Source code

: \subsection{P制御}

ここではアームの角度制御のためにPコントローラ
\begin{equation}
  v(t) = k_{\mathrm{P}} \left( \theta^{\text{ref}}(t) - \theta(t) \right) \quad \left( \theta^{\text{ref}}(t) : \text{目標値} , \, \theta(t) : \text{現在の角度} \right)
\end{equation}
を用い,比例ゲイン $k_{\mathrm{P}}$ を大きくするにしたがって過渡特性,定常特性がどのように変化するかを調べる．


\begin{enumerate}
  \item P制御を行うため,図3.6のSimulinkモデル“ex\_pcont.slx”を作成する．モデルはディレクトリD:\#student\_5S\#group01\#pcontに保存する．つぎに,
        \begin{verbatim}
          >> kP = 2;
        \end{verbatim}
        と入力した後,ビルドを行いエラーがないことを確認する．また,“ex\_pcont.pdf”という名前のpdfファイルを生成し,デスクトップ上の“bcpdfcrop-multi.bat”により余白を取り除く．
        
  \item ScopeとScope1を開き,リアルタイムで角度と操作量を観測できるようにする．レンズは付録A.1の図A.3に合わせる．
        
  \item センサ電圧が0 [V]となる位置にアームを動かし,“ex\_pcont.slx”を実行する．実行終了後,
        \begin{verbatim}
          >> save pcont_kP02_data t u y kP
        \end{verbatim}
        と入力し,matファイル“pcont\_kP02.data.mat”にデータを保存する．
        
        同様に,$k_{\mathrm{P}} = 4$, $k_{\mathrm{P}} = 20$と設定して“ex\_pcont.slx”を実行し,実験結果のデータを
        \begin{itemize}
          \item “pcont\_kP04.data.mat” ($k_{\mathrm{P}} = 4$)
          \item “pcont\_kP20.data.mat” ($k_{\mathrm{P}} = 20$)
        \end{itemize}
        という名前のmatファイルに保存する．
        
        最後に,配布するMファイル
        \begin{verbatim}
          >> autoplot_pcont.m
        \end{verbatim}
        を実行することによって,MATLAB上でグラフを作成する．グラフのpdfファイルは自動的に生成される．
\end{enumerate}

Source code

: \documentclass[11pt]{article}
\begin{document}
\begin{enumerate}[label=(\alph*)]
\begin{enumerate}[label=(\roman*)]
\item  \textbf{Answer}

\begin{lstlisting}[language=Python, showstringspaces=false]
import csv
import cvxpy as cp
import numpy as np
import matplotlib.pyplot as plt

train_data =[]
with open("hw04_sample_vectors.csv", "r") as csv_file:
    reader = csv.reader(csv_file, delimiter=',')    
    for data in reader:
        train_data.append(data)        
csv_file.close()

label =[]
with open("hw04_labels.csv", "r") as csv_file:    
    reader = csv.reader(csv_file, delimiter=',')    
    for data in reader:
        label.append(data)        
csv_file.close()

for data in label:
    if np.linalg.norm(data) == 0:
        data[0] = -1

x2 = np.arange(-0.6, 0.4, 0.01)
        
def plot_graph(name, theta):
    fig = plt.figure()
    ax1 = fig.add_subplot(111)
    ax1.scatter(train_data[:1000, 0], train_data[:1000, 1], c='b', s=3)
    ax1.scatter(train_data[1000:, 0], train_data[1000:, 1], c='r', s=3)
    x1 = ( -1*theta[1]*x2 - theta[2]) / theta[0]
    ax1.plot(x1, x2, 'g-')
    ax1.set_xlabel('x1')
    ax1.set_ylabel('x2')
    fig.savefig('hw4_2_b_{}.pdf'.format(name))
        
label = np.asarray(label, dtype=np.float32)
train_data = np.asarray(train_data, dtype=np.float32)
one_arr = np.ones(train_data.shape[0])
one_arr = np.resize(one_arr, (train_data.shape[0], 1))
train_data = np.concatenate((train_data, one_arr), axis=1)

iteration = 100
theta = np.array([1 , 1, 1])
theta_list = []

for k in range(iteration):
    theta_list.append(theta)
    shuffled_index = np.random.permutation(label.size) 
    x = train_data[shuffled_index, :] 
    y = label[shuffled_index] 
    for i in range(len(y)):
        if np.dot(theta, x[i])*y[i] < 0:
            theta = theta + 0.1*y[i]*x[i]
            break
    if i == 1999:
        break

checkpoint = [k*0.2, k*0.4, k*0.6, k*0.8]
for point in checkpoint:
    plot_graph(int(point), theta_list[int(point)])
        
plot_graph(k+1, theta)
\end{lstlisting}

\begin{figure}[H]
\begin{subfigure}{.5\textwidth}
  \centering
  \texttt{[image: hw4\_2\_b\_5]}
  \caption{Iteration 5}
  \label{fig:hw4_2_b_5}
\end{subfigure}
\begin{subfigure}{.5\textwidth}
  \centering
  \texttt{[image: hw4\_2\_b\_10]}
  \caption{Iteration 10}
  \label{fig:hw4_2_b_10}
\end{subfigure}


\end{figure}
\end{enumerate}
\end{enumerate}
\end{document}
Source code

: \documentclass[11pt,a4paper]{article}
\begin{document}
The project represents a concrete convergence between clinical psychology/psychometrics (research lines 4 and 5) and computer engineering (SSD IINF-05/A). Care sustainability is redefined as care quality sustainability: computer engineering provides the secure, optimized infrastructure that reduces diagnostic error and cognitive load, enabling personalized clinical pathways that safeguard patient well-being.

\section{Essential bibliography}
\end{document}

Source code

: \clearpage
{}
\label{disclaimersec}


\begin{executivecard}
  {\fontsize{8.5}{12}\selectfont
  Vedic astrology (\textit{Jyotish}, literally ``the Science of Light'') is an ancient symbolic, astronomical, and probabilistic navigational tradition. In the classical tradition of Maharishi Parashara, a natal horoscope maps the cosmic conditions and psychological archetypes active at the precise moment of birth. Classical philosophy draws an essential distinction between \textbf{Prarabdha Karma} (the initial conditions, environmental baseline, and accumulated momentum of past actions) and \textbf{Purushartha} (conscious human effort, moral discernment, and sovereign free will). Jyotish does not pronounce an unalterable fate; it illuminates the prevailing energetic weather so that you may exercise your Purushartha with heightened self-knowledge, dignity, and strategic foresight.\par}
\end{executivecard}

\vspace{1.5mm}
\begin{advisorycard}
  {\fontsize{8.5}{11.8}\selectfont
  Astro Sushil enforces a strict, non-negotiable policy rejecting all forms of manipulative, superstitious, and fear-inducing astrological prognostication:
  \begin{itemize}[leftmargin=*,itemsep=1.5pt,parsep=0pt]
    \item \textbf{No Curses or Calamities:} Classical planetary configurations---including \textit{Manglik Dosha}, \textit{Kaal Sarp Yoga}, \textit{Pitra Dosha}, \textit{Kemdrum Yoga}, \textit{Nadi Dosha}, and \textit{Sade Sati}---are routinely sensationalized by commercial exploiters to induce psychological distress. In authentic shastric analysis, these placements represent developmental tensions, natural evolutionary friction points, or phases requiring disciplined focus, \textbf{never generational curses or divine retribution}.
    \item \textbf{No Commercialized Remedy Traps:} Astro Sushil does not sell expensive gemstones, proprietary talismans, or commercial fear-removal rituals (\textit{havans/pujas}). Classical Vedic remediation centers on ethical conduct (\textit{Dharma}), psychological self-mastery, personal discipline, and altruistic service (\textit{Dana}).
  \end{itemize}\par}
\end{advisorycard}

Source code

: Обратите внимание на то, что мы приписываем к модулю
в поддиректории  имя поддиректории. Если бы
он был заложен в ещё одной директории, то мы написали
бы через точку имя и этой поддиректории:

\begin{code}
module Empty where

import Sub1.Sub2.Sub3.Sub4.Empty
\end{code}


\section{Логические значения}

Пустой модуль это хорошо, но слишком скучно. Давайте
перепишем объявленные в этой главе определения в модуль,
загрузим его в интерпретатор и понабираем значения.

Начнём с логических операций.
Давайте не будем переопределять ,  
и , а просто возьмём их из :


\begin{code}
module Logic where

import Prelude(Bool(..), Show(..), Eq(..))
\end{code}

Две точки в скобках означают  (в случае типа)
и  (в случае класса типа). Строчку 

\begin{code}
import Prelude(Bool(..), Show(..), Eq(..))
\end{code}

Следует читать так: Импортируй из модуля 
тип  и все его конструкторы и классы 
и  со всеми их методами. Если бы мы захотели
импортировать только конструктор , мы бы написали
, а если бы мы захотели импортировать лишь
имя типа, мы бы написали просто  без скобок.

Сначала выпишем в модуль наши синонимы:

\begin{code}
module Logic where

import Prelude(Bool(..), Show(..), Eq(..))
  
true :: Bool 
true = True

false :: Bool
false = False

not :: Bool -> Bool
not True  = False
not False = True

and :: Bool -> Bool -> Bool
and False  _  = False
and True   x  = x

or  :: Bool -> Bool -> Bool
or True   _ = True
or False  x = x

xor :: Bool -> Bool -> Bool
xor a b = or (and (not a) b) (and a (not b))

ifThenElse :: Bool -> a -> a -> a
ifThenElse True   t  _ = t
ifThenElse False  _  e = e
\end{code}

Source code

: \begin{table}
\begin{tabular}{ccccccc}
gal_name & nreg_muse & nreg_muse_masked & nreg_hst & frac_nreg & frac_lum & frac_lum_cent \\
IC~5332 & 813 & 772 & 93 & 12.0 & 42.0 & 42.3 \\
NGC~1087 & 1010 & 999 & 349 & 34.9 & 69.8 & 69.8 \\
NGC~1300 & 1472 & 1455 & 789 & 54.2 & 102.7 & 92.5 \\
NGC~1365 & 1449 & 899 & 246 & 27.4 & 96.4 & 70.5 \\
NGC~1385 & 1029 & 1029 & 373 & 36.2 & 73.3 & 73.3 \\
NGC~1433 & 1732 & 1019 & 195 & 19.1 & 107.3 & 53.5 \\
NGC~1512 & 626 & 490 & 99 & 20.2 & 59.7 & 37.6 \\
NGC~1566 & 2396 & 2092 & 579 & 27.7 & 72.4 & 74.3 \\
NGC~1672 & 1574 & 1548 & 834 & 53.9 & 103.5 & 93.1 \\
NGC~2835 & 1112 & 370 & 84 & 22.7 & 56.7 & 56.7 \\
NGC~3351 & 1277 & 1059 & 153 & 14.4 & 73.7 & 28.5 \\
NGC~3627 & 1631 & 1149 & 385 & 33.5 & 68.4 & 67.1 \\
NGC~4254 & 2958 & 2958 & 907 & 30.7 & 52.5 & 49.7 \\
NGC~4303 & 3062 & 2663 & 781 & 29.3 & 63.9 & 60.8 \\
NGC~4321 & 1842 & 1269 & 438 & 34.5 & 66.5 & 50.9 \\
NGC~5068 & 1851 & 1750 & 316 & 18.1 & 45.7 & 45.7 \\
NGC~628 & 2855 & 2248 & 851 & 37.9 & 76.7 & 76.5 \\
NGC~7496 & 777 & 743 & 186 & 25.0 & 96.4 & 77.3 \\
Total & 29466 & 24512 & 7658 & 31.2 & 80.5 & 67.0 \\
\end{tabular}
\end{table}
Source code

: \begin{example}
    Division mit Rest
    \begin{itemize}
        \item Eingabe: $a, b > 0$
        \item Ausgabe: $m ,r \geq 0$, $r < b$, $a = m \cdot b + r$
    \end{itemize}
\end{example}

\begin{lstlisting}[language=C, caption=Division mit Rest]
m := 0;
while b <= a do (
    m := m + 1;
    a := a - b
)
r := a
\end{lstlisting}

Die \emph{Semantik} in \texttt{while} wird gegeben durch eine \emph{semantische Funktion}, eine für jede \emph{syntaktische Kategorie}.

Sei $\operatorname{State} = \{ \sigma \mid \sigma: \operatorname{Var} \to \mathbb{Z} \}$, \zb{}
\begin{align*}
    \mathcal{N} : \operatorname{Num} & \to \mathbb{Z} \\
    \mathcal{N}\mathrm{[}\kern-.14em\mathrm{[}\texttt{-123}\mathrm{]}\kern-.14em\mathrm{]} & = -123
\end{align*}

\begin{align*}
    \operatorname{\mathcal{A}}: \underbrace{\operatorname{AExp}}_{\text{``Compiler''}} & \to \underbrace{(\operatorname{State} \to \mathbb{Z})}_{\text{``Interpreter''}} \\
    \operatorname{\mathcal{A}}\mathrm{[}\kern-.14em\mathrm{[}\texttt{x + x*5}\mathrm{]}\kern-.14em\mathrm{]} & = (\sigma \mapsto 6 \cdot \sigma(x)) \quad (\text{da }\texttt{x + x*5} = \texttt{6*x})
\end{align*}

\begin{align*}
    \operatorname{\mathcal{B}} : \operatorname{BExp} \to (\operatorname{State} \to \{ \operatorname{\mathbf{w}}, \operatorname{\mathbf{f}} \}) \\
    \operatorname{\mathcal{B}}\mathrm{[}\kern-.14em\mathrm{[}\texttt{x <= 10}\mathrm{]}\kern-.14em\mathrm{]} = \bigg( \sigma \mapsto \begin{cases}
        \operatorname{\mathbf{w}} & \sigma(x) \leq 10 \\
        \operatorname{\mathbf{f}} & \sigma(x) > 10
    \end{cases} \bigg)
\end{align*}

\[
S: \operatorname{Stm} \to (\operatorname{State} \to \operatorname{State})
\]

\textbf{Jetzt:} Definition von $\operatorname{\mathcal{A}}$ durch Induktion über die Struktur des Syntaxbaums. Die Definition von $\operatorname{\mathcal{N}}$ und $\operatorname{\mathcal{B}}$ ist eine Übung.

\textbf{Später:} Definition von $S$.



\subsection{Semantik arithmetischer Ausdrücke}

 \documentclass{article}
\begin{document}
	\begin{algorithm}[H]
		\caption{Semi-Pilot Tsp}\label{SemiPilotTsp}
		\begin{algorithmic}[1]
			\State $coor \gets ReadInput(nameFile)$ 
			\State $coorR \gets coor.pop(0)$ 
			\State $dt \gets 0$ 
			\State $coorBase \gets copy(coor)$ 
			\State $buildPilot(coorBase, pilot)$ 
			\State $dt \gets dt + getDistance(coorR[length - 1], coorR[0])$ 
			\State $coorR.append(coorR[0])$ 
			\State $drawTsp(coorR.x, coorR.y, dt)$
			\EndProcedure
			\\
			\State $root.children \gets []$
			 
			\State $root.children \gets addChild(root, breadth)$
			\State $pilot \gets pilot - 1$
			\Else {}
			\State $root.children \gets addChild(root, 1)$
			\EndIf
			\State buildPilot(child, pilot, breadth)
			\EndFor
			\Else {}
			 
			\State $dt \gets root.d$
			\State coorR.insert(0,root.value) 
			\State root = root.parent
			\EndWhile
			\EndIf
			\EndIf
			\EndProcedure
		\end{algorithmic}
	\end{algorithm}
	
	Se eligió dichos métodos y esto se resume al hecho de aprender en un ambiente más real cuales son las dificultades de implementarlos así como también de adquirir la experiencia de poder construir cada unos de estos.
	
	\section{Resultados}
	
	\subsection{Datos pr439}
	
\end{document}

* * * * *

#### WHAT IS NEEDED:
Lines wanted from the listing above: the line with "x2 = np.arange(-0.6, 0.4, 0.01)" up to and including the line with "one_arr = np.ones(train_data.shape[0])". Please write them out exactly, adding nothing else.

#### EXPECTED OUTPUT:
x2 = np.arange(-0.6, 0.4, 0.01)
        
def plot_graph(name, theta):
    fig = plt.figure()
    ax1 = fig.add_subplot(111)
    ax1.scatter(train_data[:1000, 0], train_data[:1000, 1], c='b', s=3)
    ax1.scatter(train_data[1000:, 0], train_data[1000:, 1], c='r', s=3)
    x1 = ( -1*theta[1]*x2 - theta[2]) / theta[0]
    ax1.plot(x1, x2, 'g-')
    ax1.set_xlabel('x1')
    ax1.set_ylabel('x2')
    fig.savefig('hw4_2_b_{}.pdf'.format(name))
        
label = np.asarray(label, dtype=np.float32)
train_data = np.asarray(train_data, dtype=np.float32)
one_arr = np.ones(train_data.shape[0])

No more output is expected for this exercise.